ED management of the dislocated knee

  • an anteromedial skin furrow suggests posterolateral dislocation and these are irreducible by closed reduction methods due to buttonholing of the femoral condyle - these patients need urgent open reduction
  • other dislocations:
    • if good peripheral pulses, consider pre-reduction imaging
    • if peripheral pulses impaired, immediate reduction in ED is indicated to save the limb.

closed reduction in ED

  • care and precautions as per usual ED Mx of conscious sedation
  • two clinicians required to reduce the knee while a third manages airway, sedation, etc
  • one clinician grasps femur, the other the tibia - avoid applying pressure in popliteal fossa as this may exacerbate vascular injury
  • apply longitudinal traction, and most will reduce
  • if unsuccessful, reverse the direction of the dislocation
  • if still unsuccessful, urgent ortho team consult

post-reduction Mx

  • check for signs of vascular injury
  • document popliteal and pedal pulses - but note that presnce of pulses does not exclude injury!
  • consider measuring the ankle-brachial index (ABI)
  • consider urgent doppler USS
  • if any vascular injury present, urgent consult with vascular surgeon
  • post-reduction plain Xrays
  • many advocate routine CT angiography after any knee dislocation given the poor sensitivity of physical examination
  • admit all patients
  • 3-4hrly neurovascular obs for at least 24 hours
  • post-discharge instructions:
    • repeat Xrays within 1 week to confirm still reduced
    • patient to return ASAP if any vascular symptoms
    • close orthopaedic follow up to determine need for and timing of surgical reconstruction of knee joint

features suggestive of a spontaneously reduced knee dislocation

  • presence of a significant posterolateral corner injury which is suggested by either:
    • fibular styloid fracture on lateral Xray (“arcuate sign”) is pathognomic of posterolateral corner injury and note that this is a different fracture to a fibular head fracture
    • Segond avulsion fracture from the tibial condyle on AP Xray is associated with ACL injury and posterolateral corner injury
    • Medial Segond avulsion fracture from the medial tibial condyle on AP Xray is associated with PCL injury and posterolateral corner injury
    • External Rotation Recurvatum Test:
      • The great toes are held by the examiner as both legs are raised simultaneously.
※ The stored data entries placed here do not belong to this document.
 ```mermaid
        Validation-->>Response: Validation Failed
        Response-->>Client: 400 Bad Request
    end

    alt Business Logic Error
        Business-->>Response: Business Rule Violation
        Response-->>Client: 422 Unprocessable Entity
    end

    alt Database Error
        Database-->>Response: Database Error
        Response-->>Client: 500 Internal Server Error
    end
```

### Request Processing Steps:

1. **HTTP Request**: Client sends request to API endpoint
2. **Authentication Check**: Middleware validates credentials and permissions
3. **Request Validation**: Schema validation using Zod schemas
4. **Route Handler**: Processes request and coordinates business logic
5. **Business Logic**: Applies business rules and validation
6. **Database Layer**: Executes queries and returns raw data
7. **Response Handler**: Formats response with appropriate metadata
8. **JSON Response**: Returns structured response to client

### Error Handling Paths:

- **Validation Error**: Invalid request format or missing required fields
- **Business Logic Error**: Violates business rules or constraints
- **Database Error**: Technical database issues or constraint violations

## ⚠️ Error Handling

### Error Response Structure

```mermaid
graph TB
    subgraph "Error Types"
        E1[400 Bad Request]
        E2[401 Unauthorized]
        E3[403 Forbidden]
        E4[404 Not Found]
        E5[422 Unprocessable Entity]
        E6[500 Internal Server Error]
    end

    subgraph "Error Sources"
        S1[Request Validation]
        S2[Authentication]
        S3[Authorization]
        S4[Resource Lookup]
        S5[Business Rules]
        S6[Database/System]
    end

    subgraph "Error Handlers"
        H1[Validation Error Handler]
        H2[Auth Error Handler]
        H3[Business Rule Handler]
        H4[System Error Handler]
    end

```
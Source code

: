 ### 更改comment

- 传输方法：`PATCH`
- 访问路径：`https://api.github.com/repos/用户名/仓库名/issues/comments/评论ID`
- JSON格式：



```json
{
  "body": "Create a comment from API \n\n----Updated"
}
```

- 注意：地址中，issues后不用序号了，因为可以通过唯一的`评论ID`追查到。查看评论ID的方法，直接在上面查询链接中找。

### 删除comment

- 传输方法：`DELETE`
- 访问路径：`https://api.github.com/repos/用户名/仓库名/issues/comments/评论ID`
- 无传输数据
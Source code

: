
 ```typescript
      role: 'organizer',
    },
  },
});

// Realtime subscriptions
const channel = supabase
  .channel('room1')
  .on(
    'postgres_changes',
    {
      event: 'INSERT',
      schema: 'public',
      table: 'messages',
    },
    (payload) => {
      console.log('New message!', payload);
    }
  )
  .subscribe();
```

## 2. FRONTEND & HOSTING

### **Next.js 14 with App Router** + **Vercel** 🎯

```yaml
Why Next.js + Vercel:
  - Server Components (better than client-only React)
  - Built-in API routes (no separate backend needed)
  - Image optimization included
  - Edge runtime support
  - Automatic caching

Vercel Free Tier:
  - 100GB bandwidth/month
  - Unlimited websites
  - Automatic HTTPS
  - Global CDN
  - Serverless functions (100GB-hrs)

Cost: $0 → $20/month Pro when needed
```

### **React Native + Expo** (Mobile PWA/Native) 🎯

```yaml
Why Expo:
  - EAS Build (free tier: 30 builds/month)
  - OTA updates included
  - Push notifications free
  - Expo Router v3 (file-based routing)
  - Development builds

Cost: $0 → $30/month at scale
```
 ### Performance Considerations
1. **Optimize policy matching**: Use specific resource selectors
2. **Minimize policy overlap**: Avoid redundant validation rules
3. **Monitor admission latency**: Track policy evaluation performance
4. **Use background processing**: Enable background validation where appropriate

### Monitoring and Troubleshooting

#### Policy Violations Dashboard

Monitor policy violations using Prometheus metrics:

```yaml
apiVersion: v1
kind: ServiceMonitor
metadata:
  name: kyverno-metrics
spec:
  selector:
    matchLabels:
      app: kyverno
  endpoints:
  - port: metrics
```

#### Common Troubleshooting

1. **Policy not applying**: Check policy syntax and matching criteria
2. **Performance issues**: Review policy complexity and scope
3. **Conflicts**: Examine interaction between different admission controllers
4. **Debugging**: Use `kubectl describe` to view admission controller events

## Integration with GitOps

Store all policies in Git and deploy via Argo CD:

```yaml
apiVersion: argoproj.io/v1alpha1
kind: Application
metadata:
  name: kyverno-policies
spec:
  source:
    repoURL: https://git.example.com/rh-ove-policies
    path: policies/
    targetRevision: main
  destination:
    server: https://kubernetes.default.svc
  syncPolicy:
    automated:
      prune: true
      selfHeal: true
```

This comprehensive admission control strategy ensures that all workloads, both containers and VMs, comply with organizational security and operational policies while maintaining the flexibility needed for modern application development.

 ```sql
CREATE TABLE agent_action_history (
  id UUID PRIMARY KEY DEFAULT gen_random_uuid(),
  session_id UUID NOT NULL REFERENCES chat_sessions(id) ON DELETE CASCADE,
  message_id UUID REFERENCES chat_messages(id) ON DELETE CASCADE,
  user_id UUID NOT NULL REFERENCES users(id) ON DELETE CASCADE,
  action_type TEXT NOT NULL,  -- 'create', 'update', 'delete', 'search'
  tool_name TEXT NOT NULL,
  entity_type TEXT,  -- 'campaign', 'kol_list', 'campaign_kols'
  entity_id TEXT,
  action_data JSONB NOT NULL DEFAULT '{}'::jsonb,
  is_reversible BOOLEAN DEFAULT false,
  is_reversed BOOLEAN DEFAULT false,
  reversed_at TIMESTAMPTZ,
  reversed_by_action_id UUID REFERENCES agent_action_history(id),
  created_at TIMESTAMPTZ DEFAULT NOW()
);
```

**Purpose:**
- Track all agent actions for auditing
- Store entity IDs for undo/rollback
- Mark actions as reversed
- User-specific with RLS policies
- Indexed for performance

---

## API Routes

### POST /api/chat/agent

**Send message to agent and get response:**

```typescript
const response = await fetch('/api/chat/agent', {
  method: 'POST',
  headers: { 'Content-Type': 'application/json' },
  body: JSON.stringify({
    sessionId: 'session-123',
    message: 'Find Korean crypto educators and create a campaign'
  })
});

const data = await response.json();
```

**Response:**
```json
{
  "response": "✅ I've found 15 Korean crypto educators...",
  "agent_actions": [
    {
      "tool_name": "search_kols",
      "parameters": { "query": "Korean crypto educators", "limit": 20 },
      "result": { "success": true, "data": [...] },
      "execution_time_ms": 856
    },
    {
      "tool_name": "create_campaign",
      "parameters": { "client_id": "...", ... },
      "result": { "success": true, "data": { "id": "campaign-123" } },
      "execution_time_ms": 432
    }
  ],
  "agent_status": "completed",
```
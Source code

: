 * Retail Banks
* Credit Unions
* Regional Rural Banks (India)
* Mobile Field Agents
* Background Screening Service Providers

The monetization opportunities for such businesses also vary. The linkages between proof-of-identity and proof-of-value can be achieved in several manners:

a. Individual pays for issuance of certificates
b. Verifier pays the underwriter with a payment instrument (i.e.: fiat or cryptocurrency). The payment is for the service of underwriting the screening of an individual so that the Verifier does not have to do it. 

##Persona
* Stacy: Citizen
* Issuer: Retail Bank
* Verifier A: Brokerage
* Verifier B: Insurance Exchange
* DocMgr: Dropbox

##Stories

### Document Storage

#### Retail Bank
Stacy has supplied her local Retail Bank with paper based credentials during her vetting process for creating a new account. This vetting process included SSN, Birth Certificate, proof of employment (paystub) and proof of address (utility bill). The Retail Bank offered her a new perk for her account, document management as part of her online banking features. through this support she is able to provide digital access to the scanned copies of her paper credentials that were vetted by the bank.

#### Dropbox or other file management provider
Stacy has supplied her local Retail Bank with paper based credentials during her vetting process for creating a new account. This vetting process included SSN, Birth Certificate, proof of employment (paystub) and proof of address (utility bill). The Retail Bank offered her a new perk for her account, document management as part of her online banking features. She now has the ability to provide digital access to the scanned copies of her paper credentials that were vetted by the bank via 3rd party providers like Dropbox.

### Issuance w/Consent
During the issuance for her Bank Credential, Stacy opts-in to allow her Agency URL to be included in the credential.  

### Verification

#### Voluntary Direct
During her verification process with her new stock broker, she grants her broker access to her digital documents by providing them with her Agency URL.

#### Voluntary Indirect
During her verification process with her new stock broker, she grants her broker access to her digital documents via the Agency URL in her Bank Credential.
A positive test results in hyperextension, external rotation of the tibia, and apparent tibia vara of the affected limb.
    • the Dial Test:
      • This test is performed with the knee flexed at 30deg and 90deg. The patient may be supine or prone.
      • The thighs are stabilized by an assistant or a strap, while the lower legs are synchronously externally rotated.
      • The amount of external rotation at the tibial tuberosity is compared with the other side. If prone, the external rotation may be measured by the thigh-foot angle. An increase of 10 to 15 degrees is considered a positive test and suggests a significant posterolateral corner injury.